La nuit tombait sur Tel-Aviv, mais l’appartement de David restait illuminé comme un cockpit en vol de nuit. Dans le salon, un major de Tsahal s’assoupissait sur une chaise de cuisine, casque sur les oreilles. Un analyste du Mossad scannait des logs de communication en chuchotant des ta-ta-ta nerveux.

Dans la chambre, Ilan observait des micro-capteurs alignés sur une mallette. Ephraïm était allongé, mains croisées derrière la tête, l’air de méditer. C’est alors qu’un grésillement jaillit de l’interphone crypté. Trois bips courts. Puis une voix. Froide. Cassée. Directe : « David, hitorer. Hafnaya zarit al ha-gag. » (Phrase codée : « Mouvement étranger détecté sur le toit. »)

David surgit immédiatement du couloir, sans bruit, comme arraché à un rêve en veille. « Shomer al ha-kan ! » cria-t-il. « Protégez ici. »

 

En quelques secondes, la ruche devint une meute. Un général verrouilla les disques durs. Un officier du Shin Bet éteignit tous les écrans manuellement. Un rideau fut tiré sur la baie vitrée. Ephraïm se leva. Ilan referma sa mallette sans dire un mot.

« Mi amar ça ? » demanda David dans le talkie. Qui a dit ça ?

« Unité Zayin, vigie 2. Deux silhouettes sur le toit. Pas identifiables. Mouvement lent. »

David se tourna vers un jeune officier. « Efshar le-hakshiv ? On peut écouter ce qu’ils disent ? »

« Lo. Trop loin. Et si on amplifie, on se grille. »

David sortit un petit boîtier gris, appuya sur une touche. La lumière du salon vira au bleu. Un signal muet. « Masav Tsalman. Mode Silhouette. »

Tout le monde se figea.

« C’est peut-être des techniciens » dit Vigie 2 à voix basse. « Ou juste deux gars en train de fumer. »

« Efshar », dit Ephraim. « Peut-être. Ou peut-être pas. »

Un silence dense tomba.

« Ma atah marchiv ? Qu’est-ce que tu penses ? » demanda David au colonel.

« S’ils regardent vers ici, c’est qu’ils cherchent une signature thermique. Et si c’est nous qu’ils cherchent... alors on n’a plus le luxe d’être ici dans une heure. »

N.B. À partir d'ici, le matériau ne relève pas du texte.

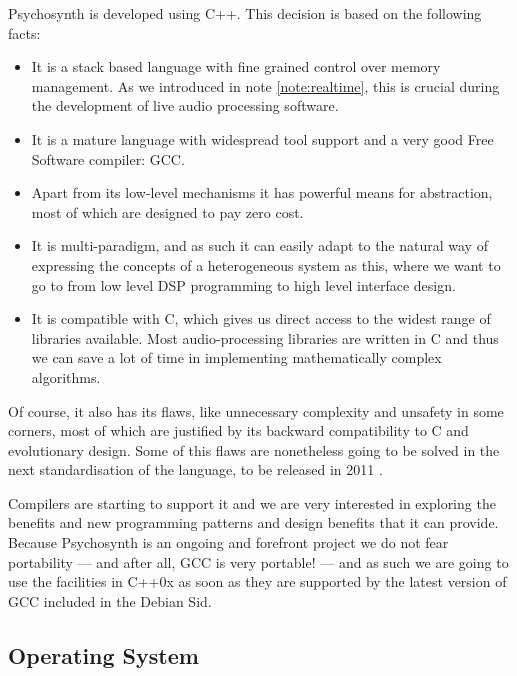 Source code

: Psychosynth is developed using C++. This decision is based on the
following facts:

\begin{itemize}
\item It is a stack based language with fine grained control over
  memory management. As we introduced in note \ref{note:realtime},
  this is crucial during the development of live audio processing
  software.

\item It is a mature language with widespread tool support and a very
  good Free Software compiler: GCC.

\item Apart from its low-level mechanisms it has powerful means for
  abstraction, most of which are designed to pay zero cost.

\item It is multi-paradigm, and as such it can easily adapt to the
  natural way of expressing the concepts of a heterogeneous system as
  this, where we want to go to from low level DSP programming to high
  level interface design.

\item It is compatible with C, which gives us direct access to the
  widest range of libraries available. Most audio-processing libraries
  are written in C and thus we can save a lot of time in
  implementing mathematically complex algorithms. 
\end{itemize}

Of course, it also has its flaws, like unnecessary complexity and
unsafety in some corners, most of which are justified by its backward
compatibility to C and evolutionary design. Some of this flaws are
nonetheless going to be solved in the next standardisation of the
language, to be released in 2011 \cite{herb10iso}.

Compilers are starting to support it and we are very interested in
exploring the benefits and new programming patterns and design
benefits that it can provide. Because Psychosynth is an ongoing and
forefront project we do not fear portability --- and after all, GCC is
very portable! --- and as such we are going to use the facilities in
C++0x as soon as they are supported by the latest version of GCC
included in the Debian Sid.

\subsection{Operating System}

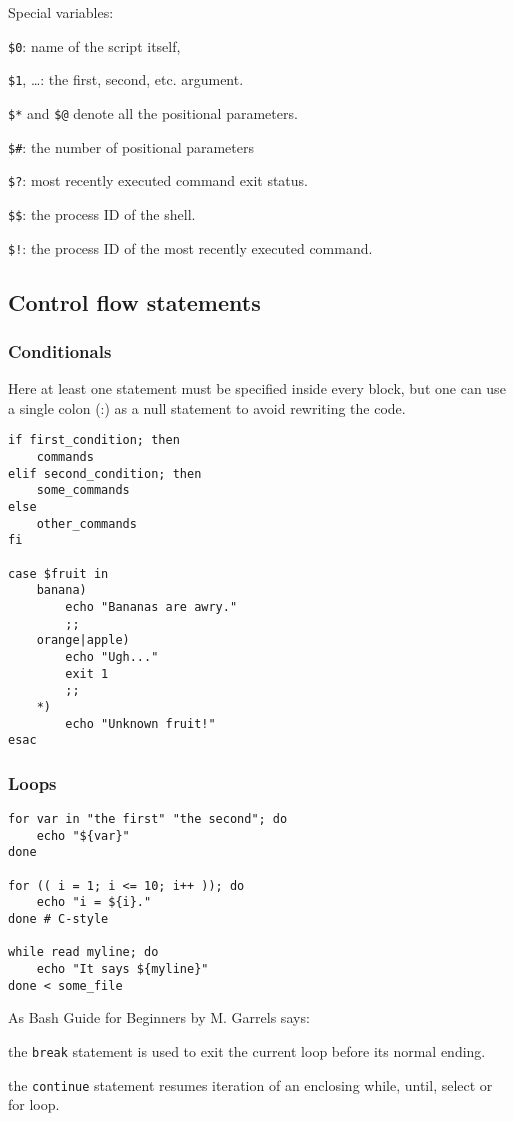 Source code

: Special variables:
\begin{enumx}
	\item \texttt{\$0}: name of the script itself,
	\item \texttt{\$1}, \ldots: the first, second, etc. argument.
	\item \texttt{\$*} and \texttt{\$@} denote all the positional parameters.
	\item \texttt{\$\#}: the number of positional parameters
	\item \texttt{\$?}: most recently executed command exit status.
	\item \texttt{\$\$}: the process ID of the shell.
	\item \texttt{\$!}: the process ID of the most recently executed command.
\end{enumx}

\subsection{Control flow statements}
\subsubsection{Conditionals}
Here at least one statement must be specified inside every block,
but one can use a single colon (:) as a null statement to avoid
rewriting the code.

\begin{verbatim}
if first_condition; then
    commands
elif second_condition; then
    some_commands
else
    other_commands	
fi

case $fruit in
    banana)
        echo "Bananas are awry."
        ;;
    orange|apple)
        echo "Ugh..."
        exit 1
        ;;
    *)
        echo "Unknown fruit!"
esac
\end{verbatim}

\subsubsection{Loops}
\begin{verbatim}
for var in "the first" "the second"; do
    echo "${var}"
done

for (( i = 1; i <= 10; i++ )); do
    echo "i = ${i}."
done # C-style

while read myline; do
    echo "It says ${myline}"
done < some_file
\end{verbatim}

As Bash Guide for Beginners by M. Garrels says:
\begin{enumx}
\item the \texttt{break} statement is used to 
exit the current loop before its normal ending. 
\item the \texttt{continue} statement resumes iteration 
of an enclosing while, until, select or for loop.
\end{enumx}


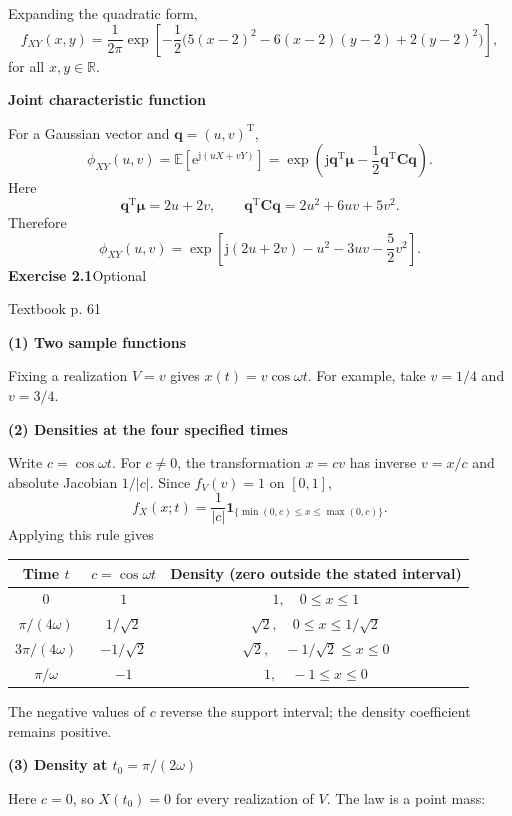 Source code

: \documentclass[a4paper,11pt]{article}
\newcommand{\E}{\mathbb E}\newcommand{\Var}{\operatorname{Var}}\newcommand{\Cov}{\operatorname{Cov}}
\newcommand{\jj}{\mathrm j}\newcommand{\ee}{\mathrm e}
\newcommand{\problem}[3]{{\LARGE\bfseries Exercise #1}\hfill #2\par{\small\color{gray}Textbook p. #3}\par\vspace{3mm}}
\newcommand{\step}[1]{\par\textbf{#1}\par}
\begin{document}
Expanding the quadratic form,
\[
\boxed{f_{XY}(x,y)=\frac1{2\pi}\exp\left[-\frac12\bigl(5(x-2)^2-6(x-2)(y-2)+2(y-2)^2\bigr)\right],}
\]
for all $x,y\in\mathbb R$.
\step{Joint characteristic function}
For a Gaussian vector and $\boldsymbol q=(u,v)^{\mathrm T}$,
\[
\phi_{XY}(u,v)=\E[\ee^{\jj(uX+vY)}]
=\exp\left(\jj\boldsymbol q^{\mathrm T}\boldsymbol\mu-\frac12\boldsymbol q^{\mathrm T}\boldsymbol C\boldsymbol q\right).
\]
Here
\[
\boldsymbol q^{\mathrm T}\boldsymbol\mu=2u+2v,\qquad
\boldsymbol q^{\mathrm T}\boldsymbol C\boldsymbol q=2u^2+6uv+5v^2.
\]
Therefore
\[
\boxed{\phi_{XY}(u,v)=\exp\left[\jj(2u+2v)-u^2-3uv-\frac52v^2\right].}
\]
\newpage
\problem{2.1}{Optional}{61}
\step{(1) Two sample functions}
Fixing a realization $V=v$ gives $x(t)=v\cos\omega t$. For example, take $v=1/4$ and $v=3/4$.
\begin{center}
\end{center}
\step{(2) Densities at the four specified times}
Write $c=\cos\omega t$. For $c\ne0$, the transformation $x=cv$ has inverse $v=x/c$ and absolute Jacobian $1/|c|$. Since $f_V(v)=1$ on $[0,1]$,
\[
f_X(x;t)=\frac1{|c|}\mathbf1_{\{\min(0,c)\le x\le\max(0,c)\}}.
\]
Applying this rule gives
\begin{center}\renewcommand{\arraystretch}{1.6}
\begin{tabular}{c c c}\toprule
Time $t$ & $c=\cos\omega t$ & Density (zero outside the stated interval)\\\midrule
$0$ & $1$ & $1,\quad 0\le x\le1$\\
$\pi/(4\omega)$ & $1/\sqrt2$ & $\sqrt2,\quad 0\le x\le1/\sqrt2$\\
$3\pi/(4\omega)$ & $-1/\sqrt2$ & $\sqrt2,\quad-1/\sqrt2\le x\le0$\\
$\pi/\omega$ & $-1$ & $1,\quad-1\le x\le0$\\\bottomrule
\end{tabular}\end{center}
The negative values of $c$ reverse the support interval; the density coefficient remains positive.
\step{(3) Density at $t_0=\pi/(2\omega)$}
Here $c=0$, so $X(t_0)=0$ for every realization of $V$. The law is a point mass:
\end{document}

David hocha lentement la tête et regarda l’officier : « Atah yodea ma la’asot. Tu sais quoi faire. » L’homme sortit en courant vers la cage d’escalier. Une procédure avait commencé. Pas une fuite. Une mutation.

 

Cinq minutes plus tard, la voix revint dans le talkie. « Roo’im et ha-dmutot. Ze karov. Ehad noshe mashéhu. On voit les silhouettes. C’est proche. L’un d’eux porte quelque chose. »

David serra la mâchoire.

« Im ze rak mishmar ezrahi, soupira Ephraim, je jure que je fais le café à tout le monde pendant une semaine. Mais personne ne rit.

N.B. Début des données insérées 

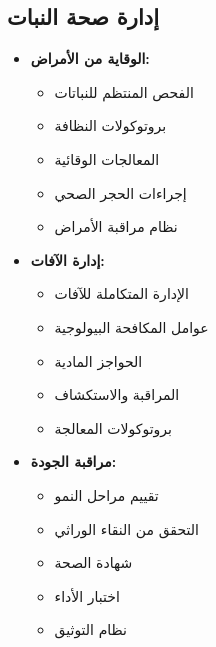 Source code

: \subsection{إدارة صحة النبات}
\begin{itemize}
    \item \textbf{الوقاية من الأمراض:}
    \begin{itemize}
        \item الفحص المنتظم للنباتات
        \item بروتوكولات النظافة
        \item المعالجات الوقائية
        \item إجراءات الحجر الصحي
        \item نظام مراقبة الأمراض
    \end{itemize}
    
    \item \textbf{إدارة الآفات:}
    \begin{itemize}
        \item الإدارة المتكاملة للآفات
        \item عوامل المكافحة البيولوجية
        \item الحواجز المادية
        \item المراقبة والاستكشاف
        \item بروتوكولات المعالجة
    \end{itemize}
    
    \item \textbf{مراقبة الجودة:}
    \begin{itemize}
        \item تقييم مراحل النمو
        \item التحقق من النقاء الوراثي
        \item شهادة الصحة
        \item اختبار الأداء
        \item نظام التوثيق
    \end{itemize}
\end{itemize}


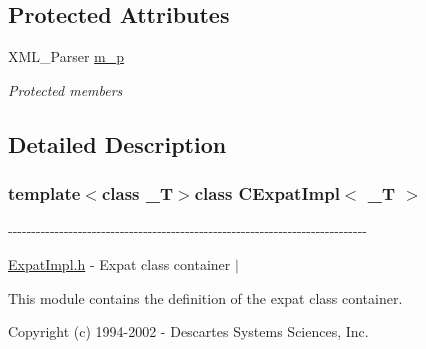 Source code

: \subsection*{\-Protected \-Attributes}
\begin{DoxyCompactItemize}
\item 
\-X\-M\-L\-\_\-\-Parser \hyperlink{class_c_expat_impl_a75803f8a4d4dc098f243dabbfba5de77}{m\-\_\-p}
\begin{DoxyCompactList}\small\item\em \-Protected members \end{DoxyCompactList}\end{DoxyCompactItemize}


\subsection{\-Detailed \-Description}
\subsubsection*{template$<$class \-\_\-\-T$>$class C\-Expat\-Impl$<$ \-\_\-\-T $>$}

-\/-\/-\/-\/-\/-\/-\/-\/-\/-\/-\/-\/-\/-\/-\/-\/-\/-\/-\/-\/-\/-\/-\/-\/-\/-\/-\/-\/-\/-\/-\/-\/-\/-\/-\/-\/-\/-\/-\/-\/-\/-\/-\/-\/-\/-\/-\/-\/-\/-\/-\/-\/-\/-\/-\/-\/-\/-\/-\/-\/-\/-\/-\/-\/-\/-\/-\/-\/-\/-\/-\/-\/-\/-\/-\/-\/-\/

\hyperlink{_expat_impl_8h}{\-Expat\-Impl.\-h} -\/ \-Expat class container $|$

\-This module contains the definition of the expat class container.

\-Copyright (c) 1994-\/2002 -\/ \-Descartes \-Systems \-Sciences, \-Inc.


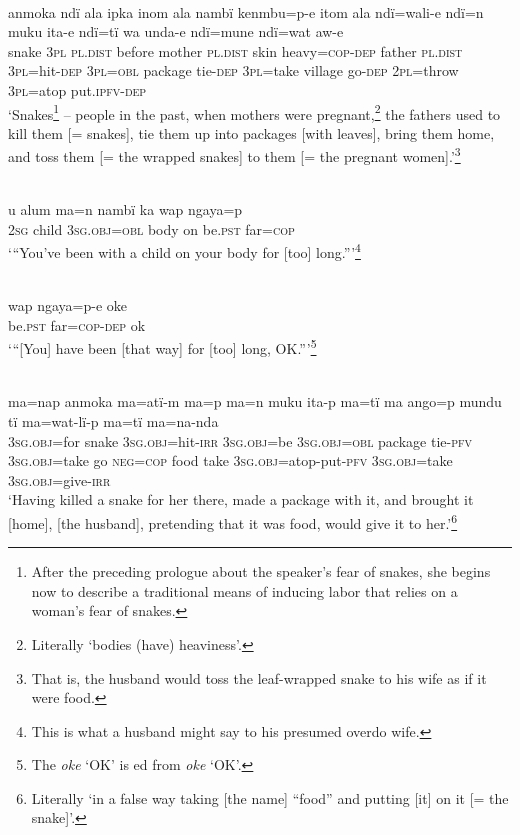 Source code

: \newpage

\\
\gll anmoka  ndï  ala      ipka  inom  ala      nambï  kenmbu=p-e itom  ala      ndï=wali-e    ndï=n    muku    ita-e ndï=tï    wa    unda-e  ndï=mune  ndï=wat  aw-e\\
snake    3\textsc{pl}  \textsc{pl.dist}  before  mother  \textsc{pl.dist}  skin  heavy=\textsc{cop}{}-\textsc{dep} father  \textsc{pl.dist}  3\textsc{pl}=hit-\textsc{dep}  3\textsc{pl=obl}  package  tie-\textsc{dep} 3\textsc{pl}=take  village  go-\textsc{dep}  2\textsc{pl}=throw  3\textsc{pl=}atop  put.\textsc{ipfv-dep}\\
\glt ‘Snakes\footnote{After the preceding prologue about the speaker’s fear of snakes, she begins now to describe a traditional means of inducing labor that relies on a woman’s fear of snakes.} -- people in the past, when mothers were pregnant,\footnote{Literally ‘bodies (have) heaviness’.} the fathers used to kill them [= snakes], tie them up into packages [with leaves], bring them home, and toss them [= the wrapped snakes] to them [= the pregnant women].’\footnote{That is, the husband would toss the leaf-wrapped snake to his wife as if it were food.}

\\
\gll u    alum  ma=n      nambï  ka  wap  ngaya=p\\
2\textsc{sg}  child  3\textsc{sg.obj=obl}  body  on  be.\textsc{pst}  far=\textsc{cop}\\
\glt ‘“You’ve been with a child on your body for [too] long.”’\footnote{This is what a husband might say to his presumed overdo wife.}

\\
\gll wap  ngaya=p-e    oke\\
be.\textsc{pst}  far=\textsc{cop}{}-\textsc{dep}  ok\\
\glt ‘“[You] have been [that way] for [too] long, OK.”’\footnote{The  \textit{oke} ‘OK’ is ed from  \textit{oke} ‘OK’.}

\\
\gll ma=nap    anmoka  ma=atï-m      ma=p      ma=n muku    ita-p  ma=tï      ma  ango=p  mundu  tï ma=wat-lï-p        ma=tï    ma=na-nda\\
3\textsc{sg.obj=}for  snake    3\textsc{sg.obj}=hit-\textsc{irr}  \textsc{3sg.obj=}be  3\textsc{sg.obj=obl} package  tie-\textsc{pfv}  3\textsc{sg.obj}=take  go  \textsc{neg=cop}  food  take 3\textsc{sg.obj}=atop-put-\textsc{pfv}  3\textsc{sg.obj}=take  3\textsc{sg.obj}=give-\textsc{irr}\\
\glt ‘Having killed a snake for her there, made a package with it, and brought it [home], [the husband], pretending that it was food, would give it to her.’\footnote{Literally ‘in a false way taking [the name] “food” and putting [it] on it [= the snake]’.}

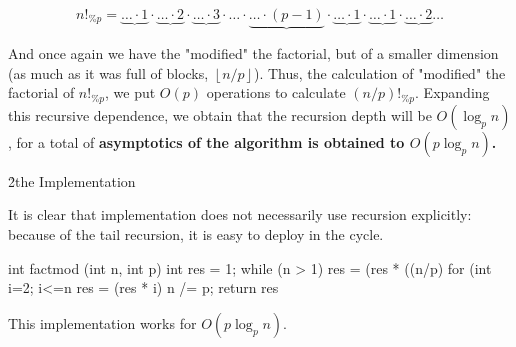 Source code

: $$ n!_{\%p} = \underbrace{ \ldots \cdot 1 } \cdot \underbrace{ \ldots \cdot 2 } \cdot \underbrace{ \ldots \cdot 3 } \cdot \ldots \cdot \underbrace{ \ldots \cdot (p-1) } \cdot \underbrace{ \ldots \cdot 1 } \cdot \underbrace{ \ldots \cdot 1 } \cdot \underbrace{ \ldots \cdot 2 } \ldots $$

And once again we have the "modified" the factorial, but of a smaller dimension (as much as it was full of blocks, $\left\lfloor n / p \right\rfloor$). Thus, the calculation of "modified" the factorial of $n!_{\%p}$, we put $O(p)$ operations to calculate $(n/p)!_{\%p}$. Expanding this recursive dependence, we obtain that the recursion depth will be $O (\log_p n)$, for a total of \bf{asymptotics} of the algorithm is obtained to $O(p \log_p n)$.

\h2{the Implementation}

It is clear that implementation does not necessarily use recursion explicitly: because of the tail recursion, it is easy to deploy in the cycle.

\code
int factmod (int n, int p) {
int res = 1;
while (n > 1) {
res = (res * ((n/p) %
for (int i=2; i<=n%
res = (res * i) %
n /= p;
}
return res %
}
\endcode

This implementation works for $O(p \log_p n)$.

Et puis, d’un coup : « Negmer. Fini. Les deux silhouettes ont quitté le toit. Pas de signe de matériel. Aucun capteur déclenché. »

On respira enfin. Mais pas trop. David se tourna vers tous les présents. « Mi she-nachshav lo niklaf. Celui qui est visible... n’est déjà plus là. » Puis il claqua dans ses mains. « Lakoum. On déménage. En une heure max. C’est plus un nid ici. C’est une cible. »

Puis il se tourne vers Ephraim ; « Toi et ton gars vous restez là. Pas le temps de bouger. » 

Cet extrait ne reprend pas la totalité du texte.